[Stored items]
>>>>
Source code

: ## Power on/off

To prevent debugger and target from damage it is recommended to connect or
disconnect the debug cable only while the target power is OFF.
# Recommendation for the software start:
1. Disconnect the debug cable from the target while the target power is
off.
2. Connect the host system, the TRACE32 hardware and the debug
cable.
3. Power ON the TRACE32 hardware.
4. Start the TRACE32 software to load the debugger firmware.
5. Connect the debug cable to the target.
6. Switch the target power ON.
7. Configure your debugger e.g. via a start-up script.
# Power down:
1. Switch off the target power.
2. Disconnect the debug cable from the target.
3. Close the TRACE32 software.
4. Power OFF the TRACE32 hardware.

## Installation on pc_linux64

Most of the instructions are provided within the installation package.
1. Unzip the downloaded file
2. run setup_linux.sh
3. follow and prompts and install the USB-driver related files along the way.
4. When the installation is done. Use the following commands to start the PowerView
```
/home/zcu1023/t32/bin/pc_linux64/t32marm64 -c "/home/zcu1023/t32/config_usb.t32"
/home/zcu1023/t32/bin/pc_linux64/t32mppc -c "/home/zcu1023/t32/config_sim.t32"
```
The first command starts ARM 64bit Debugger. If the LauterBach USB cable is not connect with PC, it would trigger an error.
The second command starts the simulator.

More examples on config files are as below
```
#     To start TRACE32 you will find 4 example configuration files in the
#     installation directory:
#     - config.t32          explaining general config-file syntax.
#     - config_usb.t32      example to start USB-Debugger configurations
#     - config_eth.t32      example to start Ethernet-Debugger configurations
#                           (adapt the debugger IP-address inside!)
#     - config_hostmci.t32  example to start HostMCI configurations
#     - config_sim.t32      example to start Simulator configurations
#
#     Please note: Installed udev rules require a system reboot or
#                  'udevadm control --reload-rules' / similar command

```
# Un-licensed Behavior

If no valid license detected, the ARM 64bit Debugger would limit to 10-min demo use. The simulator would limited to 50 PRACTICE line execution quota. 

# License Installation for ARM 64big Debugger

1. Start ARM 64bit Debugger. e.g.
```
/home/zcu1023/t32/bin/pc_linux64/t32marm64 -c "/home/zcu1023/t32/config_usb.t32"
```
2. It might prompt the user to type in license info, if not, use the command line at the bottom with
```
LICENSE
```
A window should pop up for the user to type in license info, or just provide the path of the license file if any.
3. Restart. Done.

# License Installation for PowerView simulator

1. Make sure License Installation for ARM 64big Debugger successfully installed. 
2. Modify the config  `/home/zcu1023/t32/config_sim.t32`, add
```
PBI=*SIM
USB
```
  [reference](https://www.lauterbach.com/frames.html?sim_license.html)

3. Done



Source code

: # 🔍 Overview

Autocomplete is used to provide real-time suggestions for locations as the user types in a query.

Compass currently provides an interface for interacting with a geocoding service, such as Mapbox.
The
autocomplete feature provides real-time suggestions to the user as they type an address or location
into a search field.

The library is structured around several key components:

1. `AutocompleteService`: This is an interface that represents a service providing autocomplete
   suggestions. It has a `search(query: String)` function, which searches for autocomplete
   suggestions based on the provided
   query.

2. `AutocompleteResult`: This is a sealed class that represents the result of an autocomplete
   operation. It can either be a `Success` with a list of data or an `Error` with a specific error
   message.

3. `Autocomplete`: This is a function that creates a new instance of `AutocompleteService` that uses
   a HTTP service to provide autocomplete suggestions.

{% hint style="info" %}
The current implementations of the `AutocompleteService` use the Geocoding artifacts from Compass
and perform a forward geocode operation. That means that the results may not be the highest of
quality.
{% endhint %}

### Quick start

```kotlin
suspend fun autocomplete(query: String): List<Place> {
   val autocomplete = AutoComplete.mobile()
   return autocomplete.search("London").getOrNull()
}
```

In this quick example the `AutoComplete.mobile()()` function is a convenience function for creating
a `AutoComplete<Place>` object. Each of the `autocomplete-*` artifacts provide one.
<<<<
Your instructions
Reproduce the data exactly. Keep every line intact.

Solution below
Source code

: ## Power on/off

To prevent debugger and target from damage it is recommended to connect or
disconnect the debug cable only while the target power is OFF.
# Recommendation for the software start:
1. Disconnect the debug cable from the target while the target power is
off.
2. Connect the host system, the TRACE32 hardware and the debug
cable.
3. Power ON the TRACE32 hardware.
4. Start the TRACE32 software to load the debugger firmware.
5. Connect the debug cable to the target.
6. Switch the target power ON.
7. Configure your debugger e.g. via a start-up script.
# Power down:
1. Switch off the target power.
2. Disconnect the debug cable from the target.
3. Close the TRACE32 software.
4. Power OFF the TRACE32 hardware.

## Installation on pc_linux64

Most of the instructions are provided within the installation package.
1. Unzip the downloaded file
2. run setup_linux.sh
3. follow and prompts and install the USB-driver related files along the way.
4. When the installation is done. Use the following commands to start the PowerView
```
/home/zcu1023/t32/bin/pc_linux64/t32marm64 -c "/home/zcu1023/t32/config_usb.t32"
/home/zcu1023/t32/bin/pc_linux64/t32mppc -c "/home/zcu1023/t32/config_sim.t32"
```
The first command starts ARM 64bit Debugger. If the LauterBach USB cable is not connect with PC, it would trigger an error.
The second command starts the simulator.

More examples on config files are as below
```
#     To start TRACE32 you will find 4 example configuration files in the
#     installation directory:
#     - config.t32          explaining general config-file syntax.
#     - config_usb.t32      example to start USB-Debugger configurations
#     - config_eth.t32      example to start Ethernet-Debugger configurations
#                           (adapt the debugger IP-address inside!)
#     - config_hostmci.t32  example to start HostMCI configurations
#     - config_sim.t32      example to start Simulator configurations
#
#     Please note: Installed udev rules require a system reboot or
#                  'udevadm control --reload-rules' / similar command

```
# Un-licensed Behavior

If no valid license detected, the ARM 64bit Debugger would limit to 10-min demo use. The simulator would limited to 50 PRACTICE line execution quota. 

# License Installation for ARM 64big Debugger

1. Start ARM 64bit Debugger. e.g.
```
/home/zcu1023/t32/bin/pc_linux64/t32marm64 -c "/home/zcu1023/t32/config_usb.t32"
```
2. It might prompt the user to type in license info, if not, use the command line at the bottom with
```
LICENSE
```
A window should pop up for the user to type in license info, or just provide the path of the license file if any.
3. Restart. Done.

# License Installation for PowerView simulator

1. Make sure License Installation for ARM 64big Debugger successfully installed. 
2. Modify the config  `/home/zcu1023/t32/config_sim.t32`, add
```
PBI=*SIM
USB
```
  [reference](https://www.lauterbach.com/frames.html?sim_license.html)

3. Done



Source code

: # 🔍 Overview

Autocomplete is used to provide real-time suggestions for locations as the user types in a query.

Compass currently provides an interface for interacting with a geocoding service, such as Mapbox.
The
autocomplete feature provides real-time suggestions to the user as they type an address or location
into a search field.

The library is structured around several key components:

1. `AutocompleteService`: This is an interface that represents a service providing autocomplete
   suggestions. It has a `search(query: String)` function, which searches for autocomplete
   suggestions based on the provided
   query.

2. `AutocompleteResult`: This is a sealed class that represents the result of an autocomplete
   operation. It can either be a `Success` with a list of data or an `Error` with a specific error
   message.

3. `Autocomplete`: This is a function that creates a new instance of `AutocompleteService` that uses
   a HTTP service to provide autocomplete suggestions.

{% hint style="info" %}
The current implementations of the `AutocompleteService` use the Geocoding artifacts from Compass
and perform a forward geocode operation. That means that the results may not be the highest of
quality.
{% endhint %}

### Quick start

```kotlin
suspend fun autocomplete(query: String): List<Place> {
   val autocomplete = AutoComplete.mobile()
   return autocomplete.search("London").getOrNull()
}
```

In this quick example the `AutoComplete.mobile()()` function is a convenience function for creating
a `AutoComplete<Place>` object. Each of the `autocomplete-*` artifacts provide one.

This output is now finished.